# Against the Shadow fans, the Lela Awards© are coming!!



## Lela (Mar 29, 2002)

*Against the Shadow fans, the Lela Awards© are coming!!*

A little business first, this is a thread devoted to fans of the Against the Shadows Story Hour.  I encourage all those interested to read it, fervently.

Now, let's get to what this thread is all about!

Welcome to the Lela Awards Pre-discussion thread.  Within a week or two (depending on Spring Break and Homework) we plan to hold the 1st annual Lela Awards.  Well, not actually annual; just whenever I feel like it.  There will be a multitude of awards, coming out over the course of the night (think Oscars).  Awards already decided upon (garanied to be given out) include the following: 


Best Scene 
Most Heroic Moment 
Worst Villein 
Most Heart-Renching Moment
Most Evil DM Moment 
Nicest DM Moment 
The We're All SOOO Glad You Are Dead Award 
Most Ironic Moment 
The Life-Changing Moment Award

Also to be awarded are smaller awards, called Tidbits.  Each Tidbit will actually have more than one winner.  These will be spread out over the course of the night (think commercial break).  These are awards that are less noticeable but still deserve recognition.  The awards that have already been chosen (again, guaranteed to be awarded) include the following:


1 Best Timing Awards
2 Bad Luck Awards
1 Bad Planning Award
1 Most Embarrassing Moment


In the works are the following:


 Most loved NPC (Major Award)
 Lucky Guess Award (Major Award)

Don't think that this is the end.  I will be updating as new awards are chosen.  


Any guesses?


----------



## Darklone (Apr 2, 2002)

*And the Old One goes to ... (oops OSCAR!)*

Bad luck tidbit? Marcus Tito for dropping one time too often into a CR11 hole! 

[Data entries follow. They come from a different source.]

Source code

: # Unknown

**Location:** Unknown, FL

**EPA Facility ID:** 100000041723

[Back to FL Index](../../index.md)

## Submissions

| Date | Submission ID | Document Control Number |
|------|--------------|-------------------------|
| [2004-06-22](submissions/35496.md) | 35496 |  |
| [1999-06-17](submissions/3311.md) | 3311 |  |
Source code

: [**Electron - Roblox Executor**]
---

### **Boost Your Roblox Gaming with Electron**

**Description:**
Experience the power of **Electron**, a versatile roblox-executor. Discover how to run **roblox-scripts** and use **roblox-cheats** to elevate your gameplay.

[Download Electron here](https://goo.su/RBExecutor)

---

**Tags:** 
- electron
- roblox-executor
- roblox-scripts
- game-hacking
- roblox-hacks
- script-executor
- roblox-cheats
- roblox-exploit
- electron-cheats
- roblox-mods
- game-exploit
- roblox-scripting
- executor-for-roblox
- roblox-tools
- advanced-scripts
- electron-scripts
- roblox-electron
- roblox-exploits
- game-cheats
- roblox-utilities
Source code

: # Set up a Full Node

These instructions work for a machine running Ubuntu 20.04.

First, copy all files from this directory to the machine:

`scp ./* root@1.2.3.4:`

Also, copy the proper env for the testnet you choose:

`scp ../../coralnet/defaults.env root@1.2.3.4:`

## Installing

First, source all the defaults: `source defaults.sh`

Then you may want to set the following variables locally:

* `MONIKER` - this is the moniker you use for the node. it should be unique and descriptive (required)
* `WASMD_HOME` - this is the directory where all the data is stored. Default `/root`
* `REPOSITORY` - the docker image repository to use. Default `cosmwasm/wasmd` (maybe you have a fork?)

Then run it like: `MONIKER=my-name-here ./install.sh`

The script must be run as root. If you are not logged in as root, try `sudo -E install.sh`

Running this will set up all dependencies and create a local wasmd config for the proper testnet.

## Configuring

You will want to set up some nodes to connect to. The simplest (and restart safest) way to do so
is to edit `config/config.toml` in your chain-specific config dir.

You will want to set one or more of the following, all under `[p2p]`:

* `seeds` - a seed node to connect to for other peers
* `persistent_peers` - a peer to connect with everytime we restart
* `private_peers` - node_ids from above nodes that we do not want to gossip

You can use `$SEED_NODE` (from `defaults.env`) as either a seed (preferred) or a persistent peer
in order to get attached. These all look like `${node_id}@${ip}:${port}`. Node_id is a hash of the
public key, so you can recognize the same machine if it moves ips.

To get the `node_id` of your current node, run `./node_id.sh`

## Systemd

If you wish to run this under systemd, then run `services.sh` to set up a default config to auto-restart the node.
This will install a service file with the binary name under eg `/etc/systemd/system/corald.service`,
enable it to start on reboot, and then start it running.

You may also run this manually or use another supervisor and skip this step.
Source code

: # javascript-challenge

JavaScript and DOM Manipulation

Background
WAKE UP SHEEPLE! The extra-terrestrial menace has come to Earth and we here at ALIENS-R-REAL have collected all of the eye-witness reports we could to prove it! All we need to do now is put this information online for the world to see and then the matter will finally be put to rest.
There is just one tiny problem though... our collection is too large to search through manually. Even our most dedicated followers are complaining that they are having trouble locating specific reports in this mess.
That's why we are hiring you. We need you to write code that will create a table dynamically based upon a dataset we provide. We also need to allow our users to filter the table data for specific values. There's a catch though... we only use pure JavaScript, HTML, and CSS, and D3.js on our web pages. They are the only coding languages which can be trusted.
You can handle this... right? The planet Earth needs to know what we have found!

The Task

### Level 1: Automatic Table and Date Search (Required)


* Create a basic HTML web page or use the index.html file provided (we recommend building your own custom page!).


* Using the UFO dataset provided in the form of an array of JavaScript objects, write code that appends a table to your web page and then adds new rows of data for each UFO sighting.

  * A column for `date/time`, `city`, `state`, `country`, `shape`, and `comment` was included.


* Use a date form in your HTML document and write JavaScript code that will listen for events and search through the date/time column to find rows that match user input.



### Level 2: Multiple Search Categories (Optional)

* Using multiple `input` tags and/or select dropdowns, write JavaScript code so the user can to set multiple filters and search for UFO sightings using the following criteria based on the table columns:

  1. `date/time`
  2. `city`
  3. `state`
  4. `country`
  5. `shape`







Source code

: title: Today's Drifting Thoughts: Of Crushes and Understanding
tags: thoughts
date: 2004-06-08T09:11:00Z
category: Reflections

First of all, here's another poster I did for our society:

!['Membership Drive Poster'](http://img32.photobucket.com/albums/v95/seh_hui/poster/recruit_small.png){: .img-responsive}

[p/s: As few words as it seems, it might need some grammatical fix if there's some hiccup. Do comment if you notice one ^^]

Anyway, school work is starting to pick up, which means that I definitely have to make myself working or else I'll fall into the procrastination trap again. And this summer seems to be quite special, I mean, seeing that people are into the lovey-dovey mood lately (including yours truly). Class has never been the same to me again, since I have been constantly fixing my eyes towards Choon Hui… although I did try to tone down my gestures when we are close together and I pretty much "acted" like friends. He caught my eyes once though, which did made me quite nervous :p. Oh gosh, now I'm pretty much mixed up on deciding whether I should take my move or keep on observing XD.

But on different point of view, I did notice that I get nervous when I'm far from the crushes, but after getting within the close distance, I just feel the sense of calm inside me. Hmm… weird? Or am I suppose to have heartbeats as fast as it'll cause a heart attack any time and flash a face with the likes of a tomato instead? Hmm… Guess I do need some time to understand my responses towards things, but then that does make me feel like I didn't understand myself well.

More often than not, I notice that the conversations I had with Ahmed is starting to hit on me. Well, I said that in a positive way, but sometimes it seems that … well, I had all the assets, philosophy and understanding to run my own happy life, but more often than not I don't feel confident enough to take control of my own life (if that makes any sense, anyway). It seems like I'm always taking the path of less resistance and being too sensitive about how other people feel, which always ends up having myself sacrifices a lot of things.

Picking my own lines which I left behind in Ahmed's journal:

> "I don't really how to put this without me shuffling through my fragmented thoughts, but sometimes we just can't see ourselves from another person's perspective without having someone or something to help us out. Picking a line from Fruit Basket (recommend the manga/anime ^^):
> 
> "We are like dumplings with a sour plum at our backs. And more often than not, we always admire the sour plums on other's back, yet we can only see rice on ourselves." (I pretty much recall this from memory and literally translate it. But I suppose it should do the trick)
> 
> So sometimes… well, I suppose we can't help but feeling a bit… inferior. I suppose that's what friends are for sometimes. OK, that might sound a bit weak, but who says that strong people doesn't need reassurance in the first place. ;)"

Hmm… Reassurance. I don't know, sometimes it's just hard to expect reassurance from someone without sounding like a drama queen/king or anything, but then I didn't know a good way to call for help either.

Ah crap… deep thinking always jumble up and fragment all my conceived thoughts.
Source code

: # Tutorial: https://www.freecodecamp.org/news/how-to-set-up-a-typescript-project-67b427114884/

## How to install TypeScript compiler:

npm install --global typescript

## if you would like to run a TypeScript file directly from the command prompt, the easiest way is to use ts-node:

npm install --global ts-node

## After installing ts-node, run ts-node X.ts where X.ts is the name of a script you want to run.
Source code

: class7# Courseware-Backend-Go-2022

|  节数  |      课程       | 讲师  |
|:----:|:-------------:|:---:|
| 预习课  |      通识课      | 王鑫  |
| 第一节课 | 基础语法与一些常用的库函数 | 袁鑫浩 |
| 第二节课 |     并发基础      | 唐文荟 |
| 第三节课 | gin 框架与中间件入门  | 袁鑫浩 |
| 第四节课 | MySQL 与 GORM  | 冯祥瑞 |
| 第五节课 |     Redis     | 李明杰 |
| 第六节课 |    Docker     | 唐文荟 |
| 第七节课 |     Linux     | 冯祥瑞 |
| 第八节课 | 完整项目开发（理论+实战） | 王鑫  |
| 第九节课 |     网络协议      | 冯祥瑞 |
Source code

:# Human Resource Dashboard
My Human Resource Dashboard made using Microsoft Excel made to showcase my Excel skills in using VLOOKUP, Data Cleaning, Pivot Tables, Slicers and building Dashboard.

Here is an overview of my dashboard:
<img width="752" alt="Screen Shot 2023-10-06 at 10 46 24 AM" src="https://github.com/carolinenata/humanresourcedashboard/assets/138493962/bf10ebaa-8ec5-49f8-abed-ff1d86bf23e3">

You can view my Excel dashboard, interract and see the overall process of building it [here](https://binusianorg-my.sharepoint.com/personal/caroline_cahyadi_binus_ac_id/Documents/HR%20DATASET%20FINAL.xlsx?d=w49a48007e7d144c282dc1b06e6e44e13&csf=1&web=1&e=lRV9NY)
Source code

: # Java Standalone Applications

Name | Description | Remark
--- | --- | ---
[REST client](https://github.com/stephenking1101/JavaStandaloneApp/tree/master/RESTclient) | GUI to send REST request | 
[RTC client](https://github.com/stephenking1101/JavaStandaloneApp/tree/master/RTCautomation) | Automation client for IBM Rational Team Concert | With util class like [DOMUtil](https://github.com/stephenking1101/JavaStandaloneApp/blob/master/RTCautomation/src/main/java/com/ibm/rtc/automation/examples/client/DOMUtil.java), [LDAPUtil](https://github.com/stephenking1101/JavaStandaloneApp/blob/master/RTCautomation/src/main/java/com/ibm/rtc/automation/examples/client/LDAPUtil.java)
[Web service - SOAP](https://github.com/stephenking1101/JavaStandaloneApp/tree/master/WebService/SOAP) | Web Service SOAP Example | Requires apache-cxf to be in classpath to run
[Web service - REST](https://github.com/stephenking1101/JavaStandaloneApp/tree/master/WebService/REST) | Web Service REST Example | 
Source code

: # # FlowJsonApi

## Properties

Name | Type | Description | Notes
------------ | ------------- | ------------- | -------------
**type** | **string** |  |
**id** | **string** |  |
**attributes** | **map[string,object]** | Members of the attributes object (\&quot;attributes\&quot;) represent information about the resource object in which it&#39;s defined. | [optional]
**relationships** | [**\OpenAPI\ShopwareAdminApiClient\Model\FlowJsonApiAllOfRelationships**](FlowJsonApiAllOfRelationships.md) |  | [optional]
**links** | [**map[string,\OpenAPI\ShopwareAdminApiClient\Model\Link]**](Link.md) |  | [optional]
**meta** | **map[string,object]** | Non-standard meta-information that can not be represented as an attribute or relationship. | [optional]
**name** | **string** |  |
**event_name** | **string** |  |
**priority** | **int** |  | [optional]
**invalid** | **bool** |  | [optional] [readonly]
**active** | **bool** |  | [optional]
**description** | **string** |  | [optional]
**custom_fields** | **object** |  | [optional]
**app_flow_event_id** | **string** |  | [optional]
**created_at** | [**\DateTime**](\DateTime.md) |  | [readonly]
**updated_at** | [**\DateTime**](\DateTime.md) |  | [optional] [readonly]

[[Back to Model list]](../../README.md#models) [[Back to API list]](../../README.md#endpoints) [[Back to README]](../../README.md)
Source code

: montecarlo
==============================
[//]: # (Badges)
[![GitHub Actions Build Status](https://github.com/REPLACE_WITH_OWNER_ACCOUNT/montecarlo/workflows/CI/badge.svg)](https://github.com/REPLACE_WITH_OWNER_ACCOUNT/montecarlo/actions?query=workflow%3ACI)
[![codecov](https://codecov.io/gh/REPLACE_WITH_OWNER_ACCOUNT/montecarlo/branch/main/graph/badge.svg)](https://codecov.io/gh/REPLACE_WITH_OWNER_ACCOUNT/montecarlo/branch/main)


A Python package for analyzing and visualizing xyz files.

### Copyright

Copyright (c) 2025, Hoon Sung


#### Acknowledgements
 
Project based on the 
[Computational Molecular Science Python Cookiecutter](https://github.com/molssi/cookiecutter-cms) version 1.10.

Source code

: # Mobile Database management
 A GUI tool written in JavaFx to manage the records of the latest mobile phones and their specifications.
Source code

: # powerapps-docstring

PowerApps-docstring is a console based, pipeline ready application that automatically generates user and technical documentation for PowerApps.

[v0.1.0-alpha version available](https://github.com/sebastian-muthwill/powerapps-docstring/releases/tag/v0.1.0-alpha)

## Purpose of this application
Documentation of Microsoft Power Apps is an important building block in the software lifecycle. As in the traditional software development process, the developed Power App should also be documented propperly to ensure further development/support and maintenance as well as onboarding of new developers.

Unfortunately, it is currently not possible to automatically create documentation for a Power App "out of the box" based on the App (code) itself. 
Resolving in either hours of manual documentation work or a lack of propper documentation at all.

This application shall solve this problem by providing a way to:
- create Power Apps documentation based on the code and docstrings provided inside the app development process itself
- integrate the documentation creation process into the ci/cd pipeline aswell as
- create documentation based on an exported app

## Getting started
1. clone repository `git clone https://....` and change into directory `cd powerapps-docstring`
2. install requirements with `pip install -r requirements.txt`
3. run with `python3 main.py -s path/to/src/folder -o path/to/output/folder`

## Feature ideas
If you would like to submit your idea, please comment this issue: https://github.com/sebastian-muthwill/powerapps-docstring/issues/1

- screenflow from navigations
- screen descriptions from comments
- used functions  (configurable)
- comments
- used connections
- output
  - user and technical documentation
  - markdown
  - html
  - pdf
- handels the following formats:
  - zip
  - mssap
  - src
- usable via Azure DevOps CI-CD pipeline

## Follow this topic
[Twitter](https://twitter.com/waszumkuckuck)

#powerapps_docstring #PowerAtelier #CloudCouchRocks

Most loved NPC: I still go with Bogwell and his mount (who rides whom ?)

Best timing: A certain sleep spell from Quintus that saved Rowans valued lower end of ...


----------



## Lela (Apr 3, 2002)

*Re: And the Old One goes to ... (oops OSCAR!)*

Actually, it wouldn't be either.  It's the Lela Award©.


----------



## Corey (Apr 3, 2002)

Hi Lela.  To support you, I polled the other players on their favorite moments for each PC.  When their answers come back, I’ll post them here.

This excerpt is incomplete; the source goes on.